For this listing, the lines between the one holding "另外，色彩模式可以为HSL，和HSB类似。" and the one holding "我们也容易发现，在不同的可视化图中，这种算法都能调出和谐的颜色：", inclusive, must be set down exactly.

Records Start Marker

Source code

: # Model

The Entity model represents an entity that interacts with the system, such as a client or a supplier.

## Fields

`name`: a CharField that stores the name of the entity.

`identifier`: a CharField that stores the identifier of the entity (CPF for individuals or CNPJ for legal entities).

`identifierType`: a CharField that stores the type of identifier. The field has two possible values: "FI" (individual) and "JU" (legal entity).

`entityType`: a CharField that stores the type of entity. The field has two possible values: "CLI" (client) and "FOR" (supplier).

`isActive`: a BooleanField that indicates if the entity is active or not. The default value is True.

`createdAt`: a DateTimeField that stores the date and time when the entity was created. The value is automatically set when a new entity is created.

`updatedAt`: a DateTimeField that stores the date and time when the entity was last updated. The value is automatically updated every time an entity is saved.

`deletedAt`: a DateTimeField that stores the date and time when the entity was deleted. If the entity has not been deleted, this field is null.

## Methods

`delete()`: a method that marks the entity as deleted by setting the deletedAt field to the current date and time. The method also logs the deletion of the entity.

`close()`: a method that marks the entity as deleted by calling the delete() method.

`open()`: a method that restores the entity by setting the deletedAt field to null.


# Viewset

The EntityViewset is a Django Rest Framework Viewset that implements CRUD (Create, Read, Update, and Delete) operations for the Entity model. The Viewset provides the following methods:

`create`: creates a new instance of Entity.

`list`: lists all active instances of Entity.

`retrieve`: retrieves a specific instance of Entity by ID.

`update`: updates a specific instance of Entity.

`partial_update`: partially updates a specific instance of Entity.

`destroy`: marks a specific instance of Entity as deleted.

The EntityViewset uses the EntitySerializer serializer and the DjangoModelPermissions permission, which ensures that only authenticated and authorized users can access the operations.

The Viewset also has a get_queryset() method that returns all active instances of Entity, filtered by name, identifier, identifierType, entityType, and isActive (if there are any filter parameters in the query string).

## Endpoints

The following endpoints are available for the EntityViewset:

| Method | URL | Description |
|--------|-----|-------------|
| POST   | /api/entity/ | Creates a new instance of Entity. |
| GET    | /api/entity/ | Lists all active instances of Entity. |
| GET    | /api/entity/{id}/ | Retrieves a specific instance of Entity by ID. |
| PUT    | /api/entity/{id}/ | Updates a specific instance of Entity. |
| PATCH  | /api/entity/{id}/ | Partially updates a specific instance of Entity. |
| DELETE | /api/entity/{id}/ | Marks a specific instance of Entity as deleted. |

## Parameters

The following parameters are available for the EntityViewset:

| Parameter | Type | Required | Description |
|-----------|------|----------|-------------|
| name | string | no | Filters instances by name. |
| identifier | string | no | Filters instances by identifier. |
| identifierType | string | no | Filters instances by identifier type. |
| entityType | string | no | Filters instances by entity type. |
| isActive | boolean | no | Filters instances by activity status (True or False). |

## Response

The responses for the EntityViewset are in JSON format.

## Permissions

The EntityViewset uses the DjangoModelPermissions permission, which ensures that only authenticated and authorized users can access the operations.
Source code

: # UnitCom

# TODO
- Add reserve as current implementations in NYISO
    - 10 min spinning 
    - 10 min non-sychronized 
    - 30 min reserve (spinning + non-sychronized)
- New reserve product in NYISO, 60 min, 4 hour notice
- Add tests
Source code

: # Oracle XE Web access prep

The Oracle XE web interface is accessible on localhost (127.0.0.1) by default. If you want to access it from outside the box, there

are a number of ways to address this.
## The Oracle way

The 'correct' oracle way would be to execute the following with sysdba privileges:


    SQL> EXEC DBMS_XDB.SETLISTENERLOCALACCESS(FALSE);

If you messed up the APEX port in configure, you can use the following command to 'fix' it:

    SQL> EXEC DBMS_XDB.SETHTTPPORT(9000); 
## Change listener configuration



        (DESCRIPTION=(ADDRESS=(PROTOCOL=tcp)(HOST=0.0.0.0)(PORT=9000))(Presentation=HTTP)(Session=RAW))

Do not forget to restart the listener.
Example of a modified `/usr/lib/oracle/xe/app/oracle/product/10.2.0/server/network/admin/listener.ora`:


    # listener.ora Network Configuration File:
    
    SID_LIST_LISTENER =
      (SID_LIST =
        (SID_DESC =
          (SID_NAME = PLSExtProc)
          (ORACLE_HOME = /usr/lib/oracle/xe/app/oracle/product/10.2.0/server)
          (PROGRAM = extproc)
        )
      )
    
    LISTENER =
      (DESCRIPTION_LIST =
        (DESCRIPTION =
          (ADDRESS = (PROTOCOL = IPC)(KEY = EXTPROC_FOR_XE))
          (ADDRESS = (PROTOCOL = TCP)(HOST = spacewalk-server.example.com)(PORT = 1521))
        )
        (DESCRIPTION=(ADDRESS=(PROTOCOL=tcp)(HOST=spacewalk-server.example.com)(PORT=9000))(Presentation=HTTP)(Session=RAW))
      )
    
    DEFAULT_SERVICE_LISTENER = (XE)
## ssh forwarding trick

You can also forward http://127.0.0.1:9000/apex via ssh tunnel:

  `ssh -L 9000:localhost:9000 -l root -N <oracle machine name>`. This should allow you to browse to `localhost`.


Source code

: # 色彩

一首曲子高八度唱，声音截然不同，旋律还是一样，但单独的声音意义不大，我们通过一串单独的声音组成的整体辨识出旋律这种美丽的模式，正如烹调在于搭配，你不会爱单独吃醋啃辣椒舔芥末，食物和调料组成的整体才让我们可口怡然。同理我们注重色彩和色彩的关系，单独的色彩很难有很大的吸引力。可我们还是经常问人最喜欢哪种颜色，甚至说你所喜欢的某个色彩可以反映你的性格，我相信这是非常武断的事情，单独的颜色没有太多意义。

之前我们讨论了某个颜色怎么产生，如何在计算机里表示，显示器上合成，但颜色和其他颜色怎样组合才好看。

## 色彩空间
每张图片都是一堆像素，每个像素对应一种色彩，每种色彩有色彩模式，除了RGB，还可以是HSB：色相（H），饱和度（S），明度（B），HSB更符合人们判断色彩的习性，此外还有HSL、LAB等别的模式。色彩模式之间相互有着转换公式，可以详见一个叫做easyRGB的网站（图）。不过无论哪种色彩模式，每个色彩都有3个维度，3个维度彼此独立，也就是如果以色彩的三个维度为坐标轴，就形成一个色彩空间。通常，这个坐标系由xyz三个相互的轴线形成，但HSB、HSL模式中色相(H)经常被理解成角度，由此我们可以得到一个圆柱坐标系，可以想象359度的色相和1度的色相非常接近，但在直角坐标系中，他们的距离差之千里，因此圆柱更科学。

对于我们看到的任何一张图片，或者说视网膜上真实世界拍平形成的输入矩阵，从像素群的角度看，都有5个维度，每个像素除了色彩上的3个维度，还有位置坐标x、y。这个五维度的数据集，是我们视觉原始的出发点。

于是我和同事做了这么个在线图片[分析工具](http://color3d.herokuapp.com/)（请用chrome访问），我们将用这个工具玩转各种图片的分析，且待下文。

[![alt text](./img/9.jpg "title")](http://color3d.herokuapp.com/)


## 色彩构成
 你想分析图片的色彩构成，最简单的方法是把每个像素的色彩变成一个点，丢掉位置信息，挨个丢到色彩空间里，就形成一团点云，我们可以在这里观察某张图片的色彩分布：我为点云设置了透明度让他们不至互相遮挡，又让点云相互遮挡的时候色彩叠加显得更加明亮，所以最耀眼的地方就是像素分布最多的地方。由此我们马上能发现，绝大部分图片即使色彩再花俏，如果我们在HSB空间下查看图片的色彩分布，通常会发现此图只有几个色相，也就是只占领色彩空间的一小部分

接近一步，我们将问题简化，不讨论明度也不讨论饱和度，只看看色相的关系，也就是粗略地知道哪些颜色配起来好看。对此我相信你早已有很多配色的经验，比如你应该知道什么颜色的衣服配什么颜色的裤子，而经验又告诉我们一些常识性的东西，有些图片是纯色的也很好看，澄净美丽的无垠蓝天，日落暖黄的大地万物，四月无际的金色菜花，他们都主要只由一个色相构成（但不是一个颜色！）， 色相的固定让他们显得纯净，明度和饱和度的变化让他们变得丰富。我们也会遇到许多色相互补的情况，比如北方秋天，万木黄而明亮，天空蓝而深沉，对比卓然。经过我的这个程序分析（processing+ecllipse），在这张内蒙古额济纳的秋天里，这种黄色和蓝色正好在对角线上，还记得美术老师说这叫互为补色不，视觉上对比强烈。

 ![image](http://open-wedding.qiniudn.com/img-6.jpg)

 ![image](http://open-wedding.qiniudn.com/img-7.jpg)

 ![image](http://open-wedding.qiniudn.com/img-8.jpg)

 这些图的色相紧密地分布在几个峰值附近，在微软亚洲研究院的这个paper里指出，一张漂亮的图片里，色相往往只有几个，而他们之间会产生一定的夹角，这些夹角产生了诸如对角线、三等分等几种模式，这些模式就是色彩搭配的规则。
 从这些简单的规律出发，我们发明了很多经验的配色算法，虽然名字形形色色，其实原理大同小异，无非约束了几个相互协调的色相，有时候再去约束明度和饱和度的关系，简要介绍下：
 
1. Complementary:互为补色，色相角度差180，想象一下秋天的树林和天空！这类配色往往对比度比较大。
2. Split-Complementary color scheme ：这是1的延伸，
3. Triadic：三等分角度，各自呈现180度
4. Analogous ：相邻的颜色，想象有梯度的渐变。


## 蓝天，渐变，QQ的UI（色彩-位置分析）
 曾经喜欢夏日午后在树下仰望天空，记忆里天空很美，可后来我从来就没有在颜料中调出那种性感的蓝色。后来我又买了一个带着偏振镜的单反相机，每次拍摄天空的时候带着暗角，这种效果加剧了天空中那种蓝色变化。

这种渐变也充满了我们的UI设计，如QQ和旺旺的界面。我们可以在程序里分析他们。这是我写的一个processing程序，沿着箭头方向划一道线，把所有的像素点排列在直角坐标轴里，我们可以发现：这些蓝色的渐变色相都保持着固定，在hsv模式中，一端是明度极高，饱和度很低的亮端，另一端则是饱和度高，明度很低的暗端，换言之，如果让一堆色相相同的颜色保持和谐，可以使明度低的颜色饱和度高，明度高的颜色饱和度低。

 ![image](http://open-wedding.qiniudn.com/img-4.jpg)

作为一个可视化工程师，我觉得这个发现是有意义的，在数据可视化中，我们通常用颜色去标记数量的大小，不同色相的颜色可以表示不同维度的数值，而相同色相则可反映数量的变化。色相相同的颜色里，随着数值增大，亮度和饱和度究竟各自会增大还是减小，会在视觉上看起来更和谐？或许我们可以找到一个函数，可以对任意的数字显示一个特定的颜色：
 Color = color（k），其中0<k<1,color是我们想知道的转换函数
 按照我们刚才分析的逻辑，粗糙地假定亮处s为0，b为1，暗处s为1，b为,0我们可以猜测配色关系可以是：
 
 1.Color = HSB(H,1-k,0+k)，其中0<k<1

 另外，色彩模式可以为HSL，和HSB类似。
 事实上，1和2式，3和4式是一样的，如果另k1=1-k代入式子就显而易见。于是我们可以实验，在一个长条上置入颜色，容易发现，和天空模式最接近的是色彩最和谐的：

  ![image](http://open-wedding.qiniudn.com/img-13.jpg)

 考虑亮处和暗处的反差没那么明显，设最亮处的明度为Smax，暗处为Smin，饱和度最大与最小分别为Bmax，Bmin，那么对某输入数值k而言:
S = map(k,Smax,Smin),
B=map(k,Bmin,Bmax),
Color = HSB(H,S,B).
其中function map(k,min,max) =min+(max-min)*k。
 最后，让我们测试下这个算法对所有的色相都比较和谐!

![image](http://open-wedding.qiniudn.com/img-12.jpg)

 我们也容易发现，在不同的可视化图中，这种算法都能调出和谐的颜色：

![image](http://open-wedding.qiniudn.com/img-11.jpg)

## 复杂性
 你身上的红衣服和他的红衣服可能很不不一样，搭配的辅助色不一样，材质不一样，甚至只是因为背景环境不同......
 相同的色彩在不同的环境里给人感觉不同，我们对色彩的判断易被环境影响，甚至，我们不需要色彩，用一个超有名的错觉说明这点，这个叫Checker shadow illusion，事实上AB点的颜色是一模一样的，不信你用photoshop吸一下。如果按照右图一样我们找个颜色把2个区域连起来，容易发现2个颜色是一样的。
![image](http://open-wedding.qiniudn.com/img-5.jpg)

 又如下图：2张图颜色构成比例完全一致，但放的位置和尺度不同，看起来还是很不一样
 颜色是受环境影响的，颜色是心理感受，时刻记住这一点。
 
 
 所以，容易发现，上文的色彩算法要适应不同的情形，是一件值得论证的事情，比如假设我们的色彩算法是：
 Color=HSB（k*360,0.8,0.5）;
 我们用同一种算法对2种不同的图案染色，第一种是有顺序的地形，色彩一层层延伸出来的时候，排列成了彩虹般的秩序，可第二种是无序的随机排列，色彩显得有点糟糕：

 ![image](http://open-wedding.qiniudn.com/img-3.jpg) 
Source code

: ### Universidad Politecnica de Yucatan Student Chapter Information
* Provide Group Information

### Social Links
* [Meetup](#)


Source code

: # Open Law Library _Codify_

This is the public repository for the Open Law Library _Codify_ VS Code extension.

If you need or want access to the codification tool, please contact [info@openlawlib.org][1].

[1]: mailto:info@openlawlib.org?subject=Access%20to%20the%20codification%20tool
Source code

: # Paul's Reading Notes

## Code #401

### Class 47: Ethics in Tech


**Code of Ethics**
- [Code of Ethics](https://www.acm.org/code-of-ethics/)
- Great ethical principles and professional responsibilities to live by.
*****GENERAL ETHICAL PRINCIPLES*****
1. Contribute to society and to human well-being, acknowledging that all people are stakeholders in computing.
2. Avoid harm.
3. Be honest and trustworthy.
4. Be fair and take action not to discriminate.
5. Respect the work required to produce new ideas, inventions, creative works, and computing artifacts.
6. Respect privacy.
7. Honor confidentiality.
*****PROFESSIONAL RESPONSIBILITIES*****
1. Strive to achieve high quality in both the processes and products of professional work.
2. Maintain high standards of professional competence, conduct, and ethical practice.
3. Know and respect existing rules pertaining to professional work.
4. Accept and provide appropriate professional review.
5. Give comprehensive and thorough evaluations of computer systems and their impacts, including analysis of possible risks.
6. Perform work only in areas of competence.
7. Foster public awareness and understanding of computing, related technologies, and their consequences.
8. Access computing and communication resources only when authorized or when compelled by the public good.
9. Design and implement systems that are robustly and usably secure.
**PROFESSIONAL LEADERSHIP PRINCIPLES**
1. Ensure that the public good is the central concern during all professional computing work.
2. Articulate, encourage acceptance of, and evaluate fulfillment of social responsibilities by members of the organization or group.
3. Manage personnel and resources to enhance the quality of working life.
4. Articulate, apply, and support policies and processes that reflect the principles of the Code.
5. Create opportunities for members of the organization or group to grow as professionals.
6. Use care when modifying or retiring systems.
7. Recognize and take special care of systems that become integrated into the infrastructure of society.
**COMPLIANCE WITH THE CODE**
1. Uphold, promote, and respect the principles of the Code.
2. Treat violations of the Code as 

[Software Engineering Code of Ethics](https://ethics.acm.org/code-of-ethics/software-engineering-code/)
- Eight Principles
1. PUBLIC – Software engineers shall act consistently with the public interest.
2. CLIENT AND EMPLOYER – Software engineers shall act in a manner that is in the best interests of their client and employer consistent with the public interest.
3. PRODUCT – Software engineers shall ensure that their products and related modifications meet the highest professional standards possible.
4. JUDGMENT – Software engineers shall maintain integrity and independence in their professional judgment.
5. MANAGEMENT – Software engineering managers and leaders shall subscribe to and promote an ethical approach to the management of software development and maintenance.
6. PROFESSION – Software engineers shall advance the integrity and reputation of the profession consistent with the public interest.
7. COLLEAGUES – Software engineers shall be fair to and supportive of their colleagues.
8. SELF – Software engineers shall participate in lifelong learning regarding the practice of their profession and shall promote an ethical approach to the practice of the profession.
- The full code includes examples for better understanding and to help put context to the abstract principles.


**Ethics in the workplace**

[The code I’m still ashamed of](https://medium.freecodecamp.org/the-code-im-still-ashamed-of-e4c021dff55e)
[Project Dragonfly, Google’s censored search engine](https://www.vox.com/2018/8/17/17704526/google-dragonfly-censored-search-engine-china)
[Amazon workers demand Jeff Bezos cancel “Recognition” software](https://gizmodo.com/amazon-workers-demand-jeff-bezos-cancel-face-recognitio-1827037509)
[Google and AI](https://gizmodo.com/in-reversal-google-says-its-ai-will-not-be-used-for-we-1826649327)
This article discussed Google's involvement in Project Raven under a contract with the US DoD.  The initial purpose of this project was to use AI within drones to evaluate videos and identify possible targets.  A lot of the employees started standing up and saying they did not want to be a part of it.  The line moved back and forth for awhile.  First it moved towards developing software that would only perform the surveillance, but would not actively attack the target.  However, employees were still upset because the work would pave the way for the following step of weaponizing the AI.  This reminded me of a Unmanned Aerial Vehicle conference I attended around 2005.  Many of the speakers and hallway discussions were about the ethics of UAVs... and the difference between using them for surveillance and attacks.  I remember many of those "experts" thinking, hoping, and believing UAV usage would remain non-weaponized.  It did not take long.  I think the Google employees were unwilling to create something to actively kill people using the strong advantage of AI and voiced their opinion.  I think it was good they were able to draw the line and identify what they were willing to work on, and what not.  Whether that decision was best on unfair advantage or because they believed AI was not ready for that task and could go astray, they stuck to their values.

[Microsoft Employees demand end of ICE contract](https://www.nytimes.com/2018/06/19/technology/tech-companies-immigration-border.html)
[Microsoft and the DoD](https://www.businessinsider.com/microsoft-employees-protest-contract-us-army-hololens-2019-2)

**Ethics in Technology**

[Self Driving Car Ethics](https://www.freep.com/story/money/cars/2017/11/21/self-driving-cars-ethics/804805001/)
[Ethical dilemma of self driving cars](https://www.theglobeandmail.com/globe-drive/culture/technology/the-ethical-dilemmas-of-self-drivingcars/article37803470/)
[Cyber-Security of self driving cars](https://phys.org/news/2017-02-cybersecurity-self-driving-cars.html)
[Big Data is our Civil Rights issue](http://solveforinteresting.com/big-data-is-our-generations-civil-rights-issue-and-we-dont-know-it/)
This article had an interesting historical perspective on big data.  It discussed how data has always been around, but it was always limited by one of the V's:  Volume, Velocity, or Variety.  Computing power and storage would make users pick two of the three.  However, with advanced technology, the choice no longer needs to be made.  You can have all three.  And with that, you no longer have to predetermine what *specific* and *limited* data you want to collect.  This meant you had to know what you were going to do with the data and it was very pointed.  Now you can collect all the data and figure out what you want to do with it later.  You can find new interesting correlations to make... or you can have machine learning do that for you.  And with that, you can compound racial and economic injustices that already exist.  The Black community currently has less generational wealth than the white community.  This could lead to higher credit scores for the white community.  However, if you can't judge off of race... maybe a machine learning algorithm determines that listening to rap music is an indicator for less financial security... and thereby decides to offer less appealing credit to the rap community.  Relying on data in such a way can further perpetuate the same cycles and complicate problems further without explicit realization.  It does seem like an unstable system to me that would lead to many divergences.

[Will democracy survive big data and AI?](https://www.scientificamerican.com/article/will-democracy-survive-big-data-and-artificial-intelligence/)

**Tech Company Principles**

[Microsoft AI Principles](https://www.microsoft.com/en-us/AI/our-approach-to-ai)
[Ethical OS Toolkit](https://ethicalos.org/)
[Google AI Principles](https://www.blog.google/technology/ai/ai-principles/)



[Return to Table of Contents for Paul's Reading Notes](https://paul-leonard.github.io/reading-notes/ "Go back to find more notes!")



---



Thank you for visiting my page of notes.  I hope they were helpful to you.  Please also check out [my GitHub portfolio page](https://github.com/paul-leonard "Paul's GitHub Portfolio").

Records End Marker

Response to this task:
 另外，色彩模式可以为HSL，和HSB类似。
 事实上，1和2式，3和4式是一样的，如果另k1=1-k代入式子就显而易见。于是我们可以实验，在一个长条上置入颜色，容易发现，和天空模式最接近的是色彩最和谐的：

  ![image](http://open-wedding.qiniudn.com/img-13.jpg)

 考虑亮处和暗处的反差没那么明显，设最亮处的明度为Smax，暗处为Smin，饱和度最大与最小分别为Bmax，Bmin，那么对某输入数值k而言:
S = map(k,Smax,Smin),
B=map(k,Bmin,Bmax),
Color = HSB(H,S,B).
其中function map(k,min,max) =min+(max-min)*k。
 最后，让我们测试下这个算法对所有的色相都比较和谐!

![image](http://open-wedding.qiniudn.com/img-12.jpg)

 我们也容易发现，在不同的可视化图中，这种算法都能调出和谐的颜色：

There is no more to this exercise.